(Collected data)
____________________

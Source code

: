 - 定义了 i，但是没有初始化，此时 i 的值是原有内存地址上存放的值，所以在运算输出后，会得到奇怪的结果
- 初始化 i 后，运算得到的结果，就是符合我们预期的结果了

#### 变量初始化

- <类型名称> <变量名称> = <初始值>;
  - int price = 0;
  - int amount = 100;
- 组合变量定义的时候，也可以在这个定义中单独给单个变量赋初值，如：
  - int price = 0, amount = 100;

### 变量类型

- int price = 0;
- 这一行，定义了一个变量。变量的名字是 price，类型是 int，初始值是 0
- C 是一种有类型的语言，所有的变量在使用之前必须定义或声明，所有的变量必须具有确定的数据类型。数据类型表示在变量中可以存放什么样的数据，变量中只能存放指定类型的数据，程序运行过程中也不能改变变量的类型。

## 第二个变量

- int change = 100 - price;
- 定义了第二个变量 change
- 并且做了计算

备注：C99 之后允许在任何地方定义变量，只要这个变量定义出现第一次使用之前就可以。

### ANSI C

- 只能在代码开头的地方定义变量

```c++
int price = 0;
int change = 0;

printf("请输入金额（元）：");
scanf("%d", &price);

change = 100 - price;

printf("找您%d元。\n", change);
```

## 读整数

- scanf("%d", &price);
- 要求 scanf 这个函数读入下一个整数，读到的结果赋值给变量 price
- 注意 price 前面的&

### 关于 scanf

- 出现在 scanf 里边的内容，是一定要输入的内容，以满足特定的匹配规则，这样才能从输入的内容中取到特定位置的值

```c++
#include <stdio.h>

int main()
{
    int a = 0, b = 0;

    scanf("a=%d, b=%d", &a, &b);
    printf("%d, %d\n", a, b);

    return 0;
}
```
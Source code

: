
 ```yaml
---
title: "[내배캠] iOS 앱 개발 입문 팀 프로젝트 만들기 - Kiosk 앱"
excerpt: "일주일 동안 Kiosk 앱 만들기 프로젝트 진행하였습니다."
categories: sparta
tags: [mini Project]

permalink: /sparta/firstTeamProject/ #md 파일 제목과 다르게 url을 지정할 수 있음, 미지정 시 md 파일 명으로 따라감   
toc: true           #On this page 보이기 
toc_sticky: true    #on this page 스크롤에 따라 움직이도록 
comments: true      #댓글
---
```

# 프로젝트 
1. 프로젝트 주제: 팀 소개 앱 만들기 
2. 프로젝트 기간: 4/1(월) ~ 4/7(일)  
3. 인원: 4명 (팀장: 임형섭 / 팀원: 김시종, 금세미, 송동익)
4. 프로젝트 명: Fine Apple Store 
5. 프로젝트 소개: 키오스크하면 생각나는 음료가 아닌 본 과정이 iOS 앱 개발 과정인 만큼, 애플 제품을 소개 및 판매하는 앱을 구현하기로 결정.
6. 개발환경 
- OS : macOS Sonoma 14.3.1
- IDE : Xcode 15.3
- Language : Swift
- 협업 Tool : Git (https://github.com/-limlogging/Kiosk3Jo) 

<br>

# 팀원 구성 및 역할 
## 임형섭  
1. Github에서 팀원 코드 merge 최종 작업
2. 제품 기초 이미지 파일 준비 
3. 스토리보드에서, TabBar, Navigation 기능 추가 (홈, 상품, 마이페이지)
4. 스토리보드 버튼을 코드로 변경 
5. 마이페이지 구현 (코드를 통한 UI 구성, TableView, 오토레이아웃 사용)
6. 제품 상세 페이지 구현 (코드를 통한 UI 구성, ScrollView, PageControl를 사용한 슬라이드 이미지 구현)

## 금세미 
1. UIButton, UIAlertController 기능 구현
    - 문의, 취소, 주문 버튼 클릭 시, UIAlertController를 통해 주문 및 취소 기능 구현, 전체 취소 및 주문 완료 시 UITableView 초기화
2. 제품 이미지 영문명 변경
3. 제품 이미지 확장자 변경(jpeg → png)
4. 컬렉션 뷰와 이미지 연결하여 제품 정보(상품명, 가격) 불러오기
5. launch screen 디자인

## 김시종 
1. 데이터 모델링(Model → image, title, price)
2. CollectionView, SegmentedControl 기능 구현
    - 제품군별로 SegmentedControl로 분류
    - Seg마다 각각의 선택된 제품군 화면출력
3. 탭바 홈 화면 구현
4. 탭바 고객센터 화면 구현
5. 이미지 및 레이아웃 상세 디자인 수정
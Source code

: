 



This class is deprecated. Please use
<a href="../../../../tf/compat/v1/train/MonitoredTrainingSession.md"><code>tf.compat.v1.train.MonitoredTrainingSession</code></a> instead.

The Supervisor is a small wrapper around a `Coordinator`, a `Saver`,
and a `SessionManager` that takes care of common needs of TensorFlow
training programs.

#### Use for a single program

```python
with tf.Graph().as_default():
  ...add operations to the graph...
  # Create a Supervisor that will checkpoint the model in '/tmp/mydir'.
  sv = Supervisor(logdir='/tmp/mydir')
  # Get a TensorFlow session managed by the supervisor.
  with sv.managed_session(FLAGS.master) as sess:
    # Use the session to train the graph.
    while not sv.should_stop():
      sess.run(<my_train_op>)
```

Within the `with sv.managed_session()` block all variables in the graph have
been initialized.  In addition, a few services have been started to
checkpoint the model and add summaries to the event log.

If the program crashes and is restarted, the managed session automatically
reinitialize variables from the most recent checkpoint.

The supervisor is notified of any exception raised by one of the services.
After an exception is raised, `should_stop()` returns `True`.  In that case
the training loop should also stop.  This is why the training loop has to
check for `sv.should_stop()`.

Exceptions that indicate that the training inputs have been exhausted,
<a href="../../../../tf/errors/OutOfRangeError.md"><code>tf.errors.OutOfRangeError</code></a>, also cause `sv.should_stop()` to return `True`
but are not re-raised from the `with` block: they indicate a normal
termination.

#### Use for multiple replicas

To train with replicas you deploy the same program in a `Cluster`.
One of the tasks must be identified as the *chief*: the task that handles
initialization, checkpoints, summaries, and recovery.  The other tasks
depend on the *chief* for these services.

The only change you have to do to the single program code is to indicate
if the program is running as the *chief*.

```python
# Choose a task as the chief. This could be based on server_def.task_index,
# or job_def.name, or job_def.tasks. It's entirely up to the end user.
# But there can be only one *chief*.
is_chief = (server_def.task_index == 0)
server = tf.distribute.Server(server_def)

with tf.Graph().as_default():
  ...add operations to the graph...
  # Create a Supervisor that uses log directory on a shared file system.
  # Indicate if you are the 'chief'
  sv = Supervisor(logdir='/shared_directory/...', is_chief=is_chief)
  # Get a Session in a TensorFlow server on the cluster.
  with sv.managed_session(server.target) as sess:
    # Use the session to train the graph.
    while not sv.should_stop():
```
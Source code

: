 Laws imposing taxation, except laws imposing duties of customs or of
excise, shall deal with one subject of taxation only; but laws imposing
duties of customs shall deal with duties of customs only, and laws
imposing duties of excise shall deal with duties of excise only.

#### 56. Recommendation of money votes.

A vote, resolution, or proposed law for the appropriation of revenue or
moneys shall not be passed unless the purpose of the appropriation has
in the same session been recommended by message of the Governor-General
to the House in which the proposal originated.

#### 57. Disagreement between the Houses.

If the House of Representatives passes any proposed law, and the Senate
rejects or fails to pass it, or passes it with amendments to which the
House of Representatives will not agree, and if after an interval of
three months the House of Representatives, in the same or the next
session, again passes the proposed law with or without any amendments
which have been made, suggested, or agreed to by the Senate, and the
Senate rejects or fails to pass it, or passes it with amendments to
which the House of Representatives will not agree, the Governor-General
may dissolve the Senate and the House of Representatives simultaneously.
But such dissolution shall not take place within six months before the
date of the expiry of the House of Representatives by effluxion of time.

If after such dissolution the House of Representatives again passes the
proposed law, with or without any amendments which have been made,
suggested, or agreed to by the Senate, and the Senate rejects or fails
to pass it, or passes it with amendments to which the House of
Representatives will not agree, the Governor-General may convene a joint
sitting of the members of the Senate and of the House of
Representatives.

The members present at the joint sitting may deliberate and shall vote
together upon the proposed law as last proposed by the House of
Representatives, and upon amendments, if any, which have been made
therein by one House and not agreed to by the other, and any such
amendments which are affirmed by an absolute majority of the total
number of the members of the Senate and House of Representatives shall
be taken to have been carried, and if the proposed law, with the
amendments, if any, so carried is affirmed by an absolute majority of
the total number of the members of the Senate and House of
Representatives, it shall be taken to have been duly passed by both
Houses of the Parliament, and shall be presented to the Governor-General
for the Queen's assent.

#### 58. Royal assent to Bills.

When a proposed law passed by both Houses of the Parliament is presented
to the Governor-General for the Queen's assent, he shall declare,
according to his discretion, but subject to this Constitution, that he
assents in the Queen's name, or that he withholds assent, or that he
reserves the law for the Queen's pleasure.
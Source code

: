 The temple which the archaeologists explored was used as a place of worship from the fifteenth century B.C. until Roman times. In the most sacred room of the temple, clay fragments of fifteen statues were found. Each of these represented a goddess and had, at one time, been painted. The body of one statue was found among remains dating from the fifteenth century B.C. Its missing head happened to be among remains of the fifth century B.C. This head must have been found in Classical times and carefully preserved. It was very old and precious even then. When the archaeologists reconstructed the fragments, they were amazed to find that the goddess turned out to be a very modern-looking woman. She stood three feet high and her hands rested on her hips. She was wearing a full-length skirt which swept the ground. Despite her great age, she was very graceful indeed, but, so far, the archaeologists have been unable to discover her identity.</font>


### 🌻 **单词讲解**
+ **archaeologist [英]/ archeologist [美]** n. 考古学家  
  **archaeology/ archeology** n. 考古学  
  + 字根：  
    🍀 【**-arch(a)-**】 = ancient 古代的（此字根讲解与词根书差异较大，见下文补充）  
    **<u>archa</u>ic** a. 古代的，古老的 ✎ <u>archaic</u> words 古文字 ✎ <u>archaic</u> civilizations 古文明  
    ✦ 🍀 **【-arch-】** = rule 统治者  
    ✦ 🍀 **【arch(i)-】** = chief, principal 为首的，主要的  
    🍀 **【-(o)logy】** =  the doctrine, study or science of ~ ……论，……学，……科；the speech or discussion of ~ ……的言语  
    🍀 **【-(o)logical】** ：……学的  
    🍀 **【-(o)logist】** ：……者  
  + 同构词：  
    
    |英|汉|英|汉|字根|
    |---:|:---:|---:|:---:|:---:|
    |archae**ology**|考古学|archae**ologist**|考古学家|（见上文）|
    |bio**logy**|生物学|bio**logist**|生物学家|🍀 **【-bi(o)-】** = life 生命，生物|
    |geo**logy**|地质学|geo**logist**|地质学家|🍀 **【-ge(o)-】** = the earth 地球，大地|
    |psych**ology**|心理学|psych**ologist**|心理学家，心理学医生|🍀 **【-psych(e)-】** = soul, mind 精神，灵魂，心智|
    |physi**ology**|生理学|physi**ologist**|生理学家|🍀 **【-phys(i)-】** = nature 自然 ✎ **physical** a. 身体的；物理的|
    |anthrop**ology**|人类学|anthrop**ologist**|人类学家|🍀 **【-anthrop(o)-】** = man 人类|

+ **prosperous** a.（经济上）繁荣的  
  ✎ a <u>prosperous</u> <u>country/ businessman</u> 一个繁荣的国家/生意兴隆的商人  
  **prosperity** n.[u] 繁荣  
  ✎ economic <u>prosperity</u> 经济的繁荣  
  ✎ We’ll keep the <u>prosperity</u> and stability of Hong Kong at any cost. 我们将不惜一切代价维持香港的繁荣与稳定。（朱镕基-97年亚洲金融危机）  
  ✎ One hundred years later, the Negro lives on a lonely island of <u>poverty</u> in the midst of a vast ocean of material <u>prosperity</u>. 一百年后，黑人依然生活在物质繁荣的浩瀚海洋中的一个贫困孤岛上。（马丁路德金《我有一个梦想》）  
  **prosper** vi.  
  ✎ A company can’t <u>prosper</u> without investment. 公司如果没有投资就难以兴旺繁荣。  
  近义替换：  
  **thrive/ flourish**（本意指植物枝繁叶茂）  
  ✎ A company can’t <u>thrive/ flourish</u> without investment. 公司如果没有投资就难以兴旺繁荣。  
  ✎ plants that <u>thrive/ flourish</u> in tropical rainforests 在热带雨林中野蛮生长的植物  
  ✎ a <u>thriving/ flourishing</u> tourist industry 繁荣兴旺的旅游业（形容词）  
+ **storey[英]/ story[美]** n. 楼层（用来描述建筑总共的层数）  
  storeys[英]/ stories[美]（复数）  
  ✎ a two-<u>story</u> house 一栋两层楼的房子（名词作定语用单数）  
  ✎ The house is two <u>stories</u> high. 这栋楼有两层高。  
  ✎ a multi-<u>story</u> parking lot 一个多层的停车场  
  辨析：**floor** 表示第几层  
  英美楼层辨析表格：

____________________

● **Work instruction**
Taking the records above as input, show every line in which the word "services" is present.

● **Result of this task**
been initialized.  In addition, a few services have been started to
The supervisor is notified of any exception raised by one of the services.
depend on the *chief* for these services.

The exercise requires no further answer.